The answer must be an exact printing of every record below, with the pictures omitted.

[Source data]
════════════════

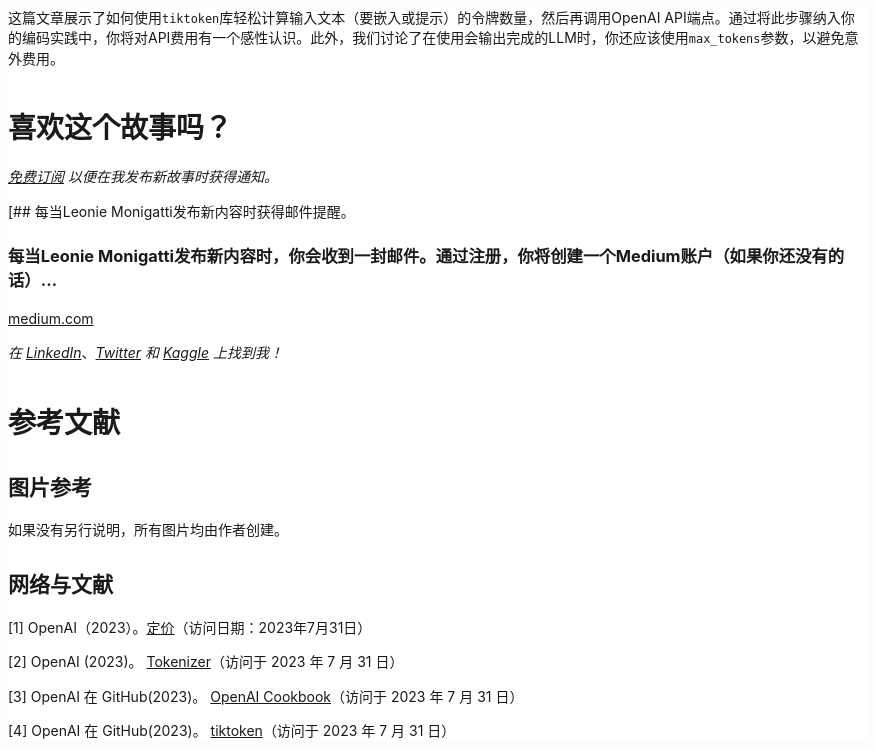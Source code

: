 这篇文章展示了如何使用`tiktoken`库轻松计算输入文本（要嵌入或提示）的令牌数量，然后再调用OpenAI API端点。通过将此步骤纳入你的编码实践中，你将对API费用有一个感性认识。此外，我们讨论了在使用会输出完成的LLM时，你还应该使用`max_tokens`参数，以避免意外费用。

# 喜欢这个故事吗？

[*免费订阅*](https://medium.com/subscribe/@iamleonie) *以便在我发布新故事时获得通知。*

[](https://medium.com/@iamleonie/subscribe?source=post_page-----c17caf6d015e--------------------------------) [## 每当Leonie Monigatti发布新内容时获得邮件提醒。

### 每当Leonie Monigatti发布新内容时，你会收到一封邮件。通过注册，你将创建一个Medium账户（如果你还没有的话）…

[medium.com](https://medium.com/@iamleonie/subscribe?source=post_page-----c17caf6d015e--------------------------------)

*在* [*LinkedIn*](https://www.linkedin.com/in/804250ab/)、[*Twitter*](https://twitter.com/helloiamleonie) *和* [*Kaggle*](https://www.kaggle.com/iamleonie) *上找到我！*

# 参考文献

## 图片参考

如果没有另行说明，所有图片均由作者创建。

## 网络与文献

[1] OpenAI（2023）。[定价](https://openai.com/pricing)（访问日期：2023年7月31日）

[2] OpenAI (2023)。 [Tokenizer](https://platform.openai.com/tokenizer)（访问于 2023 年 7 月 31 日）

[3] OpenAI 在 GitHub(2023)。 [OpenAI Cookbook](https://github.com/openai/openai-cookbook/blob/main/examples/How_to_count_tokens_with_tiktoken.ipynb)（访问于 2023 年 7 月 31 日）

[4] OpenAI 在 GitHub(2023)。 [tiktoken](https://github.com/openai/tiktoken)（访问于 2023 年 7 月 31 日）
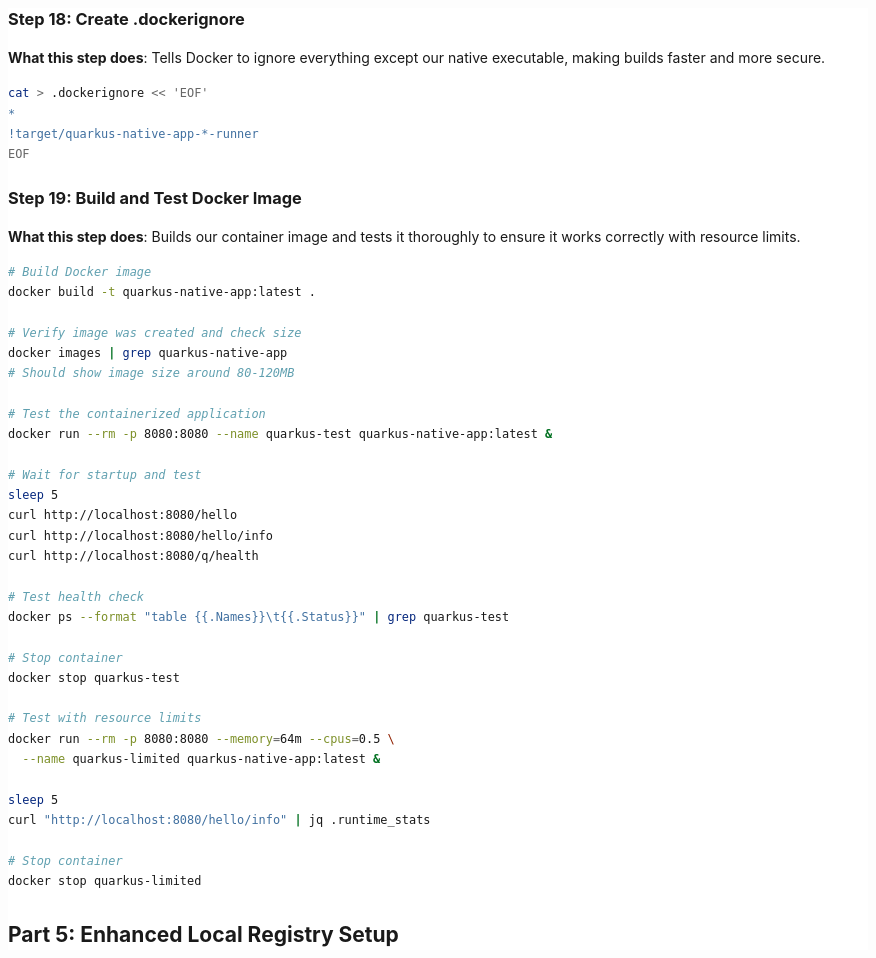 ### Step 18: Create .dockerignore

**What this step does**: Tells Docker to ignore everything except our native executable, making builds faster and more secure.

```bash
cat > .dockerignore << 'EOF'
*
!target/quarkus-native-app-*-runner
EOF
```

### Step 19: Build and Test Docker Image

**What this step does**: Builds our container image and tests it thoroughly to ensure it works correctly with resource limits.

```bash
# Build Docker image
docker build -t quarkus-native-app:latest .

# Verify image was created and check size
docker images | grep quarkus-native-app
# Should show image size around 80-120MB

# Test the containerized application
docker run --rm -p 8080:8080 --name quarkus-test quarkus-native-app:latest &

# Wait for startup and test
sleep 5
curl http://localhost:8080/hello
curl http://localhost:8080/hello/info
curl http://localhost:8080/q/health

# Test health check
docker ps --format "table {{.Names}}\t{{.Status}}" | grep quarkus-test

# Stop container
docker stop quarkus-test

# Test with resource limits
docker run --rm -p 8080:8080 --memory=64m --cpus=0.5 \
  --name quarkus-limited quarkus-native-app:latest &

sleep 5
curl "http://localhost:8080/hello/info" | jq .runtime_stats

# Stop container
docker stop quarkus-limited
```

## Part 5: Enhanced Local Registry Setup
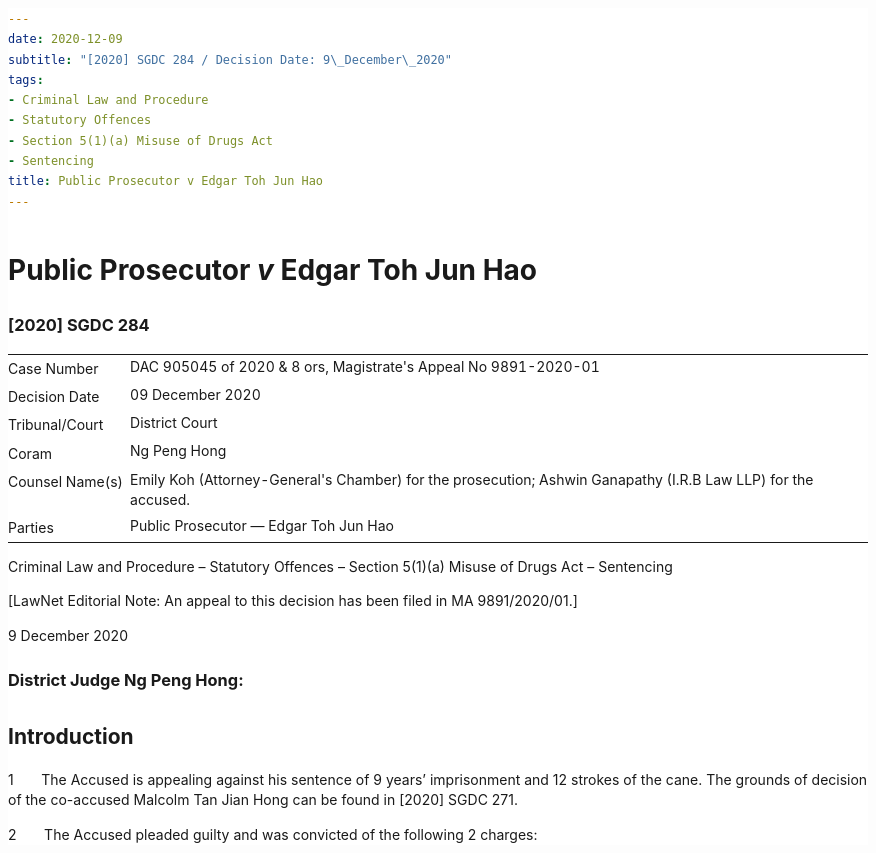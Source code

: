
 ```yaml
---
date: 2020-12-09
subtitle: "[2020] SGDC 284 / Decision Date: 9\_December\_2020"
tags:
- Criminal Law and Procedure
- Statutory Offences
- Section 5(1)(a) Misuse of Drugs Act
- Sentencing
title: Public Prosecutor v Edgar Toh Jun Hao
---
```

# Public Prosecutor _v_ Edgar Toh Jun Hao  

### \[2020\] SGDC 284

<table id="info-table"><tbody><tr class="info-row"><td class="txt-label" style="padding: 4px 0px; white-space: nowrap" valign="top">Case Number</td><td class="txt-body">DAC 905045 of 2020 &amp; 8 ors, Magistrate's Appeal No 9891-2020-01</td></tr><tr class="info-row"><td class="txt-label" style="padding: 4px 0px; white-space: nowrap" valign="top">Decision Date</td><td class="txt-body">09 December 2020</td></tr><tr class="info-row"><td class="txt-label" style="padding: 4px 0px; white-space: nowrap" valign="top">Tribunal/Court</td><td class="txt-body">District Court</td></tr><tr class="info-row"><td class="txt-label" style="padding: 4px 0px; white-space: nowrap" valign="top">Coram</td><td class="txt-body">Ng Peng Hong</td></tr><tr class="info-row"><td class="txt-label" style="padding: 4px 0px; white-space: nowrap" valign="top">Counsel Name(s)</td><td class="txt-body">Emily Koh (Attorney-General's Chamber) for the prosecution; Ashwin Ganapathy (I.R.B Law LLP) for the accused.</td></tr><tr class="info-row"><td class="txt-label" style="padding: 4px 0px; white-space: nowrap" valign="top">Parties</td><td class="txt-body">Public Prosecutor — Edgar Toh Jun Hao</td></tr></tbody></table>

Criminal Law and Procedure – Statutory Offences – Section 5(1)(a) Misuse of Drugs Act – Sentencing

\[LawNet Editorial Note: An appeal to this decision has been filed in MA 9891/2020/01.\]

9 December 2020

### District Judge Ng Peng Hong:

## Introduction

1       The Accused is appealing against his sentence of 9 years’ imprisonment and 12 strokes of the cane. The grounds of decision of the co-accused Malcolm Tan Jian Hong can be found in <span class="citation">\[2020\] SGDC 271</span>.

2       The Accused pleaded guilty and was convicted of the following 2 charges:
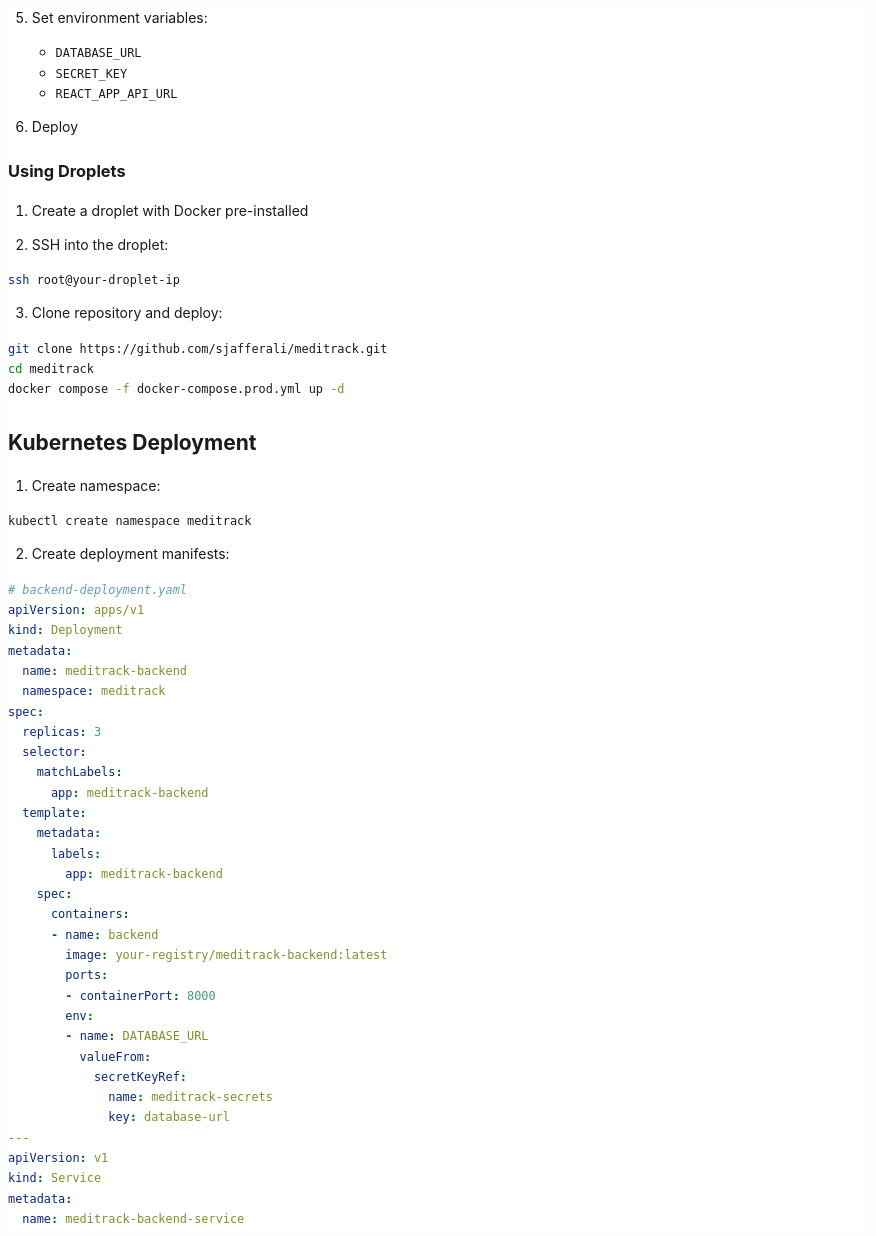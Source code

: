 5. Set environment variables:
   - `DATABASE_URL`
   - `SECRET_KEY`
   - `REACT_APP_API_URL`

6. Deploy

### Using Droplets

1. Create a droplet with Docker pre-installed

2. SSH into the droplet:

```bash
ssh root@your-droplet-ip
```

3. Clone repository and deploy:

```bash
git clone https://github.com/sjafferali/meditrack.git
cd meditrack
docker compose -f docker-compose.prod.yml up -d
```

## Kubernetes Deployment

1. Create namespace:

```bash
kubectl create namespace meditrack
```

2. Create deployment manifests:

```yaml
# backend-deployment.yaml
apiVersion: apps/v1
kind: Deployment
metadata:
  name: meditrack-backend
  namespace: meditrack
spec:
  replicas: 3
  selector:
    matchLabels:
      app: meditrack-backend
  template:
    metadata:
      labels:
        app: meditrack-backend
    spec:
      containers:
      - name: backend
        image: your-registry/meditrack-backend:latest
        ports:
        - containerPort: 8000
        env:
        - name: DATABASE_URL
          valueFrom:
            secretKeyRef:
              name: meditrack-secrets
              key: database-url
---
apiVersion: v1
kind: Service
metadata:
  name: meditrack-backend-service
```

════════════════

Exercise solution:
Source code

: 这篇文章展示了如何使用`tiktoken`库轻松计算输入文本（要嵌入或提示）的令牌数量，然后再调用OpenAI API端点。通过将此步骤纳入你的编码实践中，你将对API费用有一个感性认识。此外，我们讨论了在使用会输出完成的LLM时，你还应该使用`max_tokens`参数，以避免意外费用。

# 喜欢这个故事吗？

[*免费订阅*](https://medium.com/subscribe/@iamleonie) *以便在我发布新故事时获得通知。*

[](https://medium.com/@iamleonie/subscribe?source=post_page-----c17caf6d015e--------------------------------) [## 每当Leonie Monigatti发布新内容时获得邮件提醒。

### 每当Leonie Monigatti发布新内容时，你会收到一封邮件。通过注册，你将创建一个Medium账户（如果你还没有的话）…

[medium.com](https://medium.com/@iamleonie/subscribe?source=post_page-----c17caf6d015e--------------------------------)

*在* [*LinkedIn*](https://www.linkedin.com/in/804250ab/)、[*Twitter*](https://twitter.com/helloiamleonie) *和* [*Kaggle*](https://www.kaggle.com/iamleonie) *上找到我！*

# 参考文献

## 图片参考

如果没有另行说明，所有图片均由作者创建。

## 网络与文献

[1] OpenAI（2023）。[定价](https://openai.com/pricing)（访问日期：2023年7月31日）

[2] OpenAI (2023)。 [Tokenizer](https://platform.openai.com/tokenizer)（访问于 2023 年 7 月 31 日）

[3] OpenAI 在 GitHub(2023)。 [OpenAI Cookbook](https://github.com/openai/openai-cookbook/blob/main/examples/How_to_count_tokens_with_tiktoken.ipynb)（访问于 2023 年 7 月 31 日）

[4] OpenAI 在 GitHub(2023)。 [tiktoken](https://github.com/openai/tiktoken)（访问于 2023 年 7 月 31 日）
 ### Step 18: Create .dockerignore

**What this step does**: Tells Docker to ignore everything except our native executable, making builds faster and more secure.

```bash
cat > .dockerignore << 'EOF'
*
!target/quarkus-native-app-*-runner
EOF
```

### Step 19: Build and Test Docker Image

**What this step does**: Builds our container image and tests it thoroughly to ensure it works correctly with resource limits.

```bash
# Build Docker image
docker build -t quarkus-native-app:latest .

# Verify image was created and check size
docker images | grep quarkus-native-app
# Should show image size around 80-120MB

# Test the containerized application
docker run --rm -p 8080:8080 --name quarkus-test quarkus-native-app:latest &

# Wait for startup and test
sleep 5
curl http://localhost:8080/hello
curl http://localhost:8080/hello/info
curl http://localhost:8080/q/health

# Test health check
docker ps --format "table {{.Names}}\t{{.Status}}" | grep quarkus-test

# Stop container
docker stop quarkus-test

# Test with resource limits
docker run --rm -p 8080:8080 --memory=64m --cpus=0.5 \
  --name quarkus-limited quarkus-native-app:latest &

sleep 5
curl "http://localhost:8080/hello/info" | jq .runtime_stats

# Stop container
docker stop quarkus-limited
```

## Part 5: Enhanced Local Registry Setup
Source code

:
 ```yaml
---
date: 2020-12-09
subtitle: "[2020] SGDC 284 / Decision Date: 9\_December\_2020"
tags:
- Criminal Law and Procedure
- Statutory Offences
- Section 5(1)(a) Misuse of Drugs Act
- Sentencing
title: Public Prosecutor v Edgar Toh Jun Hao
---
```

# Public Prosecutor _v_ Edgar Toh Jun Hao  

### \[2020\] SGDC 284

<table id="info-table"><tbody><tr class="info-row"><td class="txt-label" style="padding: 4px 0px; white-space: nowrap" valign="top">Case Number</td><td class="txt-body">DAC 905045 of 2020 &amp; 8 ors, Magistrate's Appeal No 9891-2020-01</td></tr><tr class="info-row"><td class="txt-label" style="padding: 4px 0px; white-space: nowrap" valign="top">Decision Date</td><td class="txt-body">09 December 2020</td></tr><tr class="info-row"><td class="txt-label" style="padding: 4px 0px; white-space: nowrap" valign="top">Tribunal/Court</td><td class="txt-body">District Court</td></tr><tr class="info-row"><td class="txt-label" style="padding: 4px 0px; white-space: nowrap" valign="top">Coram</td><td class="txt-body">Ng Peng Hong</td></tr><tr class="info-row"><td class="txt-label" style="padding: 4px 0px; white-space: nowrap" valign="top">Counsel Name(s)</td><td class="txt-body">Emily Koh (Attorney-General's Chamber) for the prosecution; Ashwin Ganapathy (I.R.B Law LLP) for the accused.</td></tr><tr class="info-row"><td class="txt-label" style="padding: 4px 0px; white-space: nowrap" valign="top">Parties</td><td class="txt-body">Public Prosecutor — Edgar Toh Jun Hao</td></tr></tbody></table>

Criminal Law and Procedure – Statutory Offences – Section 5(1)(a) Misuse of Drugs Act – Sentencing

\[LawNet Editorial Note: An appeal to this decision has been filed in MA 9891/2020/01.\]

9 December 2020

### District Judge Ng Peng Hong:

## Introduction

1       The Accused is appealing against his sentence of 9 years’ imprisonment and 12 strokes of the cane. The grounds of decision of the co-accused Malcolm Tan Jian Hong can be found in <span class="citation">\[2020\] SGDC 271</span>.

2       The Accused pleaded guilty and was convicted of the following 2 charges:
Source code

: 5. Set environment variables:
   - `DATABASE_URL`
   - `SECRET_KEY`
   - `REACT_APP_API_URL`

6. Deploy

### Using Droplets

1. Create a droplet with Docker pre-installed

2. SSH into the droplet:

```bash
ssh root@your-droplet-ip
```

3. Clone repository and deploy:

```bash
git clone https://github.com/sjafferali/meditrack.git
cd meditrack
docker compose -f docker-compose.prod.yml up -d
```

## Kubernetes Deployment

1. Create namespace:

```bash
kubectl create namespace meditrack
```

2. Create deployment manifests:

```yaml
# backend-deployment.yaml
apiVersion: apps/v1
kind: Deployment
metadata:
  name: meditrack-backend
  namespace: meditrack
spec:
  replicas: 3
  selector:
    matchLabels:
      app: meditrack-backend
  template:
    metadata:
      labels:
        app: meditrack-backend
    spec:
      containers:
      - name: backend
        image: your-registry/meditrack-backend:latest
        ports:
        - containerPort: 8000
        env:
        - name: DATABASE_URL
          valueFrom:
            secretKeyRef:
              name: meditrack-secrets
              key: database-url
---
apiVersion: v1
kind: Service
metadata:
  name: meditrack-backend-service
```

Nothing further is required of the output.